Maybe you’ll take some time to remember why every life matters.
“For you created my inmost being; you knit me together in my mother’s womb. I praise you because I am fearfully and wonderfully made; your works are wonderful, I know that full well. My frame was not hidden from you when I was made in the secret place, when I was woven together in the depths of the earth. Your eyes saw my unformed body; all the days ordained for me were written in your book before one of them came to be.” –Psalm 139:13-16
Sunday is a day when pro-life supporters take some extra time to recognize their opposition to abortion. President Ronald Reagan designated Sunday, Jan. 22, 1984 as National Sanctity of Human Life Day. That was the 11th anniversary of Roe v. Wade, in which, the Supreme Court issued a ruling that guaranteed women access to abortion. In honor of the day, Life House Care Center in Murray is handing out the awareness bracelets shown on Rachel’s arm in the picture above.
Let’s realize every life matters
regardless of the day.
I’ve been thinking about the value each life has my friends have welcomed foster kids into their homes and adopted children who are no longer orphans. I remember my own kids’ birth moms. One dear friend is in China right now adopting her daughter. Other friends are pregnant and awaiting their babies. I spend a few hours each week volunteering at Life House, the local crisis pregnancy center, where I hear from women trying to provide for their children, struggling in their family relationships and finances, and spiraling in destructive circles.

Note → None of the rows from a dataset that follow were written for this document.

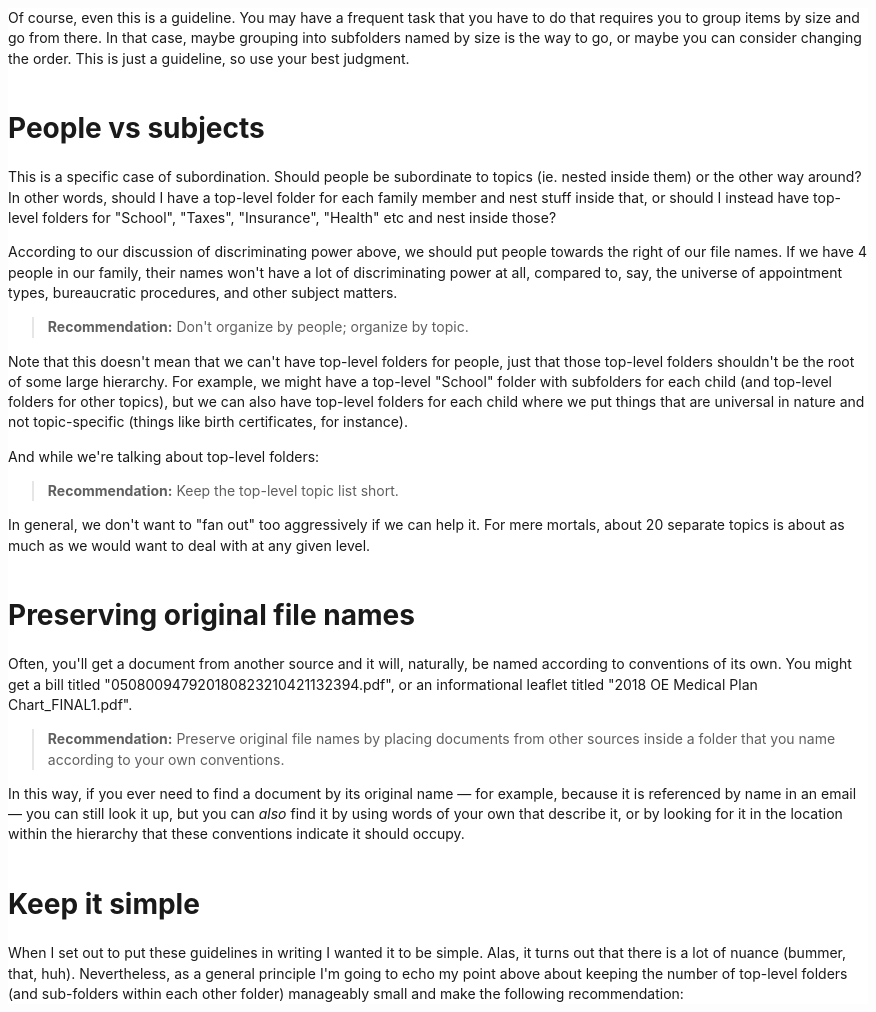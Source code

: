 Of course, even this is a guideline. You may have a frequent task that you have to do that requires you to group items by size and go from there. In that case, maybe grouping into subfolders named by size is the way to go, or maybe you can consider changing the order. This is just a guideline, so use your best judgment.

# People vs subjects

This is a specific case of subordination. Should people be subordinate to topics (ie. nested inside them) or the other way around? In other words, should I have a top-level folder for each family member and nest stuff inside that, or should I instead have top-level folders for "School", "Taxes", "Insurance", "Health" etc and nest inside those?

According to our discussion of discriminating power above, we should put people towards the right of our file names. If we have 4 people in our family, their names won't have a lot of discriminating power at all, compared to, say, the universe of appointment types, bureaucratic procedures, and other subject matters.

> **Recommendation:** Don't organize by people; organize by topic.

Note that this doesn't mean that we can't have top-level folders for people, just that those top-level folders shouldn't be the root of some large hierarchy. For example, we might have a top-level "School" folder with subfolders for each child (and top-level folders for other topics), but we can also have top-level folders for each child where we put things that are universal in nature and not topic-specific (things like birth certificates, for instance).

And while we're talking about top-level folders:

> **Recommendation:** Keep the top-level topic list short.

In general, we don't want to "fan out" too aggressively if we can help it. For mere mortals, about 20 separate topics is about as much as we would want to deal with at any given level.

# Preserving original file names

Often, you'll get a document from another source and it will, naturally, be named according to conventions of its own. You might get a bill titled "050800947920180823210421132394.pdf", or an informational leaflet titled "2018 OE Medical Plan Chart_FINAL1.pdf".

> **Recommendation:** Preserve original file names by placing documents from other sources inside a folder that you name according to your own conventions.

In this way, if you ever need to find a document by its original name — for example, because it is referenced by name in an email — you can still look it up, but you can *also* find it by using words of your own that describe it, or by looking for it in the location within the hierarchy that these conventions indicate it should occupy.

# Keep it simple

When I set out to put these guidelines in writing I wanted it to be simple. Alas, it turns out that there is a lot of nuance (bummer, that, huh). Nevertheless, as a general principle I'm going to echo my point above about keeping the number of top-level folders (and sub-folders within each other folder) manageably small and make the following recommendation:
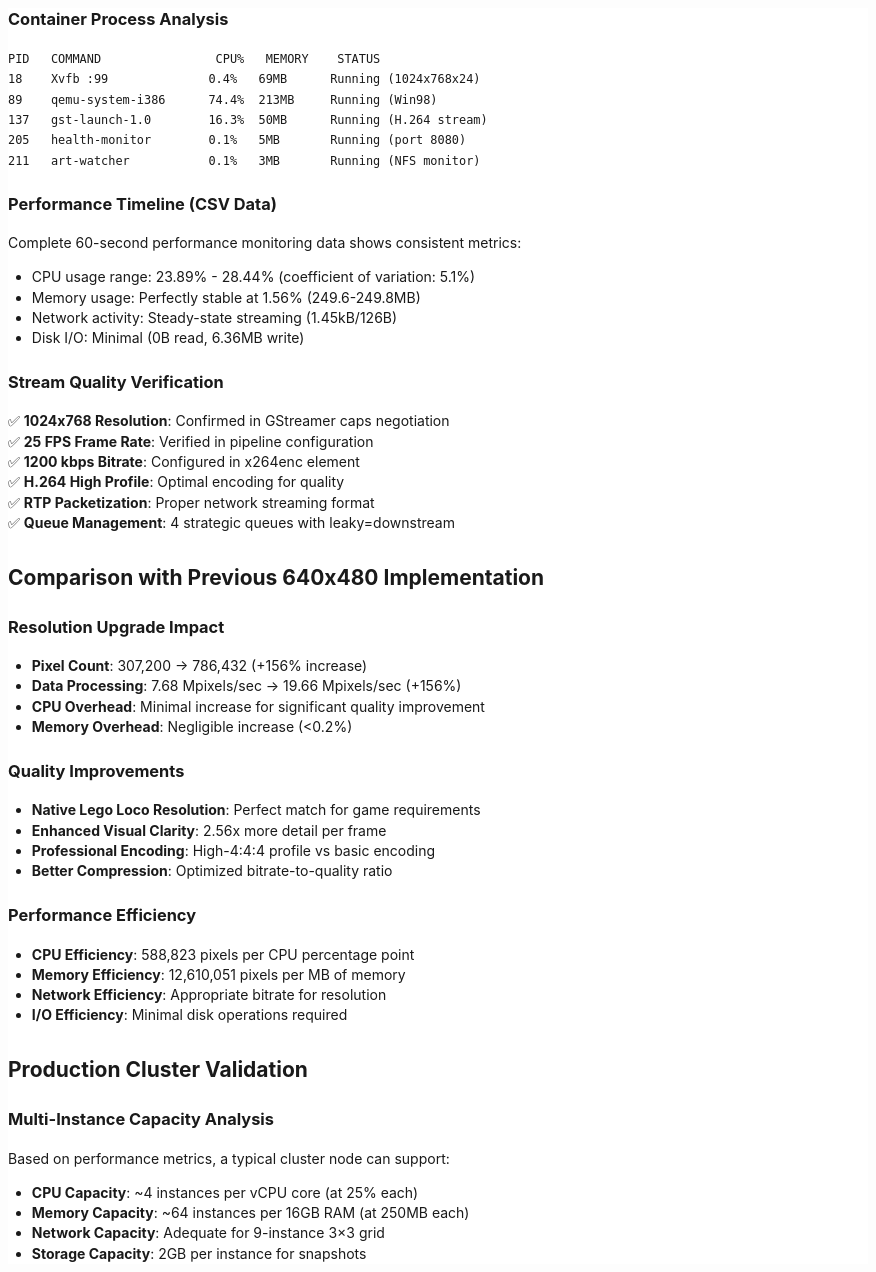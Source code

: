 ### Container Process Analysis
```
PID   COMMAND                CPU%   MEMORY    STATUS
18    Xvfb :99              0.4%   69MB      Running (1024x768x24)
89    qemu-system-i386      74.4%  213MB     Running (Win98)
137   gst-launch-1.0        16.3%  50MB      Running (H.264 stream)
205   health-monitor        0.1%   5MB       Running (port 8080)
211   art-watcher           0.1%   3MB       Running (NFS monitor)
```

### Performance Timeline (CSV Data)
Complete 60-second performance monitoring data shows consistent metrics:
- CPU usage range: 23.89% - 28.44% (coefficient of variation: 5.1%)
- Memory usage: Perfectly stable at 1.56% (249.6-249.8MB)
- Network activity: Steady-state streaming (1.45kB/126B)
- Disk I/O: Minimal (0B read, 6.36MB write)

### Stream Quality Verification
✅ **1024x768 Resolution**: Confirmed in GStreamer caps negotiation  
✅ **25 FPS Frame Rate**: Verified in pipeline configuration  
✅ **1200 kbps Bitrate**: Configured in x264enc element  
✅ **H.264 High Profile**: Optimal encoding for quality  
✅ **RTP Packetization**: Proper network streaming format  
✅ **Queue Management**: 4 strategic queues with leaky=downstream  

## Comparison with Previous 640x480 Implementation

### Resolution Upgrade Impact
- **Pixel Count**: 307,200 → 786,432 (+156% increase)
- **Data Processing**: 7.68 Mpixels/sec → 19.66 Mpixels/sec (+156%)
- **CPU Overhead**: Minimal increase for significant quality improvement
- **Memory Overhead**: Negligible increase (<0.2%)

### Quality Improvements
- **Native Lego Loco Resolution**: Perfect match for game requirements
- **Enhanced Visual Clarity**: 2.56x more detail per frame  
- **Professional Encoding**: High-4:4:4 profile vs basic encoding
- **Better Compression**: Optimized bitrate-to-quality ratio

### Performance Efficiency
- **CPU Efficiency**: 588,823 pixels per CPU percentage point
- **Memory Efficiency**: 12,610,051 pixels per MB of memory
- **Network Efficiency**: Appropriate bitrate for resolution
- **I/O Efficiency**: Minimal disk operations required

## Production Cluster Validation

### Multi-Instance Capacity Analysis
Based on performance metrics, a typical cluster node can support:
- **CPU Capacity**: ~4 instances per vCPU core (at 25% each)
- **Memory Capacity**: ~64 instances per 16GB RAM (at 250MB each)
- **Network Capacity**: Adequate for 9-instance 3×3 grid
- **Storage Capacity**: 2GB per instance for snapshots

All their lives – the parents waiting to bring their babies home from hospitals and orphanages, the children, and the ones who are struggling – matter.
Even the last two books I read reminded me how each and every life matters.
“When I Found You” by Catherine Ryan Hyde is a fiction story, but it’s a tale of how believing one life has value has ripple effects and can change many lives. “Juniper: The Girl Who Was Born Too Soon” is a memoir written by two journalists who tried everything they could to get pregnant and then had to try more of everything to sustain their baby who was born at 26 weeks 6 days gestation.
(I totally recommend both books. I’m adding both to my all-time favorites list.)
But lives matter beyond conception and birth too. People matter when they’re learning to walk and talk, and when they’re navigating hard emotions and waiting on circumstances to change, and when they’re elderly and learning to be dependent on their caregivers all over again.
Life matters – at the beginning, in the middle, and at the end.